- Opening Delimiter -

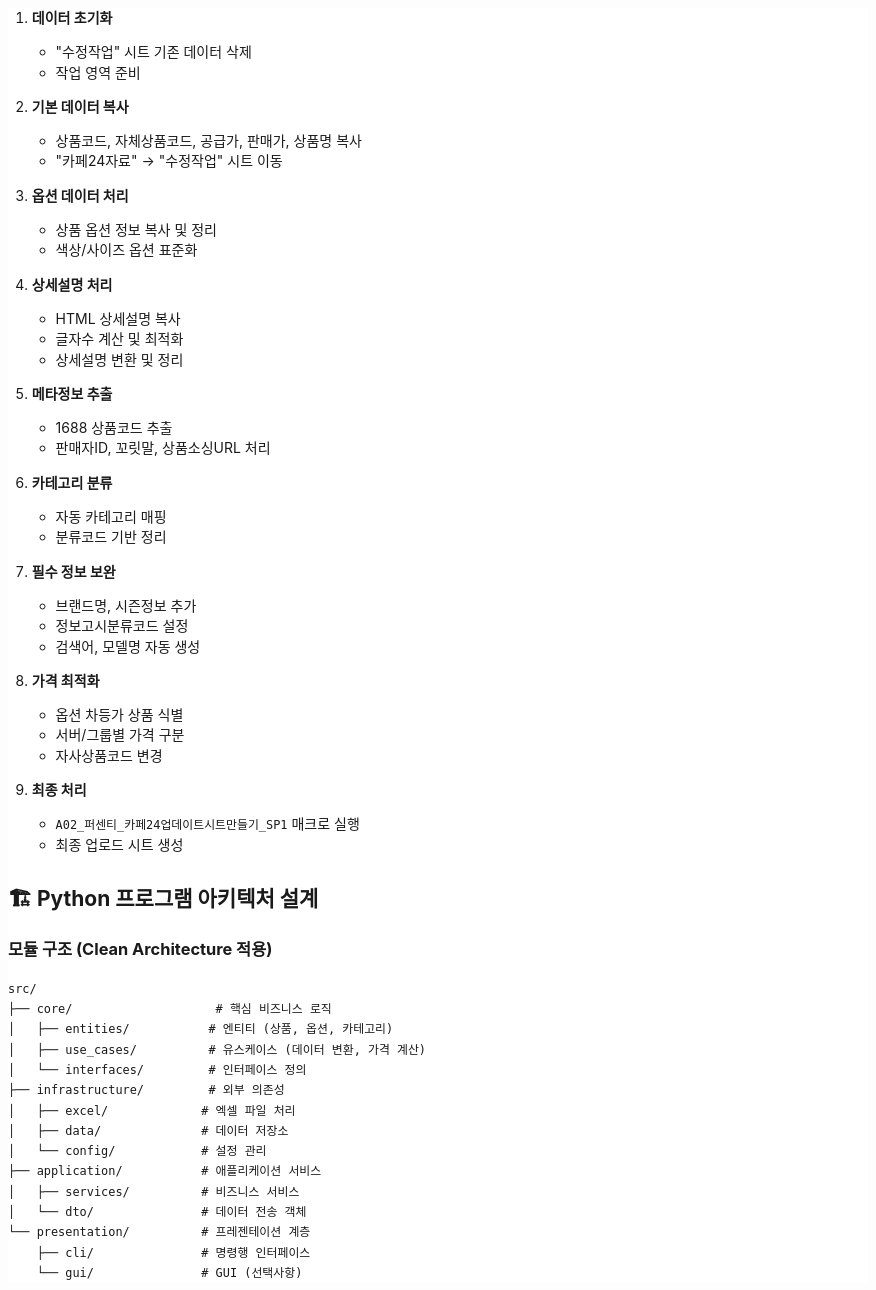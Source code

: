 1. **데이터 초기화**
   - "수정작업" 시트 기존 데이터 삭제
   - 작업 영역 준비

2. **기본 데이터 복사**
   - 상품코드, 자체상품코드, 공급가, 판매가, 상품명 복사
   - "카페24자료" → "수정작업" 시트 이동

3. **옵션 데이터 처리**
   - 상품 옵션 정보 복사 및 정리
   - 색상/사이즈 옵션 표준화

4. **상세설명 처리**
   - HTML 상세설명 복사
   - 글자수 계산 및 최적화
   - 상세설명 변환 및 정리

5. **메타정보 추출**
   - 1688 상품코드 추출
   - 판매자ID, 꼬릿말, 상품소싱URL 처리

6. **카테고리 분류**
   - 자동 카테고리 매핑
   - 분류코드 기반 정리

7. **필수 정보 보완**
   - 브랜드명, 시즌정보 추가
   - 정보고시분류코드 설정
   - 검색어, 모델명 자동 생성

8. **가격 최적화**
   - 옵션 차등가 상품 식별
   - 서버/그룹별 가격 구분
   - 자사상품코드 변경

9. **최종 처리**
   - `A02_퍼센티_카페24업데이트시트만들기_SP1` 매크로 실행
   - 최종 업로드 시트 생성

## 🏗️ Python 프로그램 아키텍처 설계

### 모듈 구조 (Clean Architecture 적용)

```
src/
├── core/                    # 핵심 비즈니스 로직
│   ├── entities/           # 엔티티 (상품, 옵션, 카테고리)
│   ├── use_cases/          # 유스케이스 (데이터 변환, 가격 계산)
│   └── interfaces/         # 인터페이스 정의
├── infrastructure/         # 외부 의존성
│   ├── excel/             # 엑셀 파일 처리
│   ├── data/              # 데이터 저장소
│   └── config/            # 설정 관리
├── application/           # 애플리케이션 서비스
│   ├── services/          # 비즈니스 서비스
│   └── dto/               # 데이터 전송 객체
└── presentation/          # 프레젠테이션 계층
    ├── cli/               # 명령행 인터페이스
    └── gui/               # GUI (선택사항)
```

- Closing Delimiter -

▶ [WORK INSTRUCTION]: Your answer must be the line holding "시트 기존 데이터 삭제" and every later line of the entries above, written out exactly, and nothing else.

▶ [ANSWER TO THIS TASK]:
   - "수정작업" 시트 기존 데이터 삭제
   - 작업 영역 준비

2. **기본 데이터 복사**
   - 상품코드, 자체상품코드, 공급가, 판매가, 상품명 복사
   - "카페24자료" → "수정작업" 시트 이동

3. **옵션 데이터 처리**
   - 상품 옵션 정보 복사 및 정리
   - 색상/사이즈 옵션 표준화

4. **상세설명 처리**
   - HTML 상세설명 복사
   - 글자수 계산 및 최적화
   - 상세설명 변환 및 정리

5. **메타정보 추출**
   - 1688 상품코드 추출
   - 판매자ID, 꼬릿말, 상품소싱URL 처리

6. **카테고리 분류**
   - 자동 카테고리 매핑
   - 분류코드 기반 정리

7. **필수 정보 보완**
   - 브랜드명, 시즌정보 추가
   - 정보고시분류코드 설정
   - 검색어, 모델명 자동 생성

8. **가격 최적화**
   - 옵션 차등가 상품 식별
   - 서버/그룹별 가격 구분
   - 자사상품코드 변경

9. **최종 처리**
   - `A02_퍼센티_카페24업데이트시트만들기_SP1` 매크로 실행
   - 최종 업로드 시트 생성

## 🏗️ Python 프로그램 아키텍처 설계

### 모듈 구조 (Clean Architecture 적용)

```
src/
├── core/                    # 핵심 비즈니스 로직
│   ├── entities/           # 엔티티 (상품, 옵션, 카테고리)
│   ├── use_cases/          # 유스케이스 (데이터 변환, 가격 계산)
│   └── interfaces/         # 인터페이스 정의
├── infrastructure/         # 외부 의존성
│   ├── excel/             # 엑셀 파일 처리
│   ├── data/              # 데이터 저장소
│   └── config/            # 설정 관리
├── application/           # 애플리케이션 서비스
│   ├── services/          # 비즈니스 서비스
│   └── dto/               # 데이터 전송 객체
└── presentation/          # 프레젠테이션 계층
    ├── cli/               # 명령행 인터페이스
    └── gui/               # GUI (선택사항)
```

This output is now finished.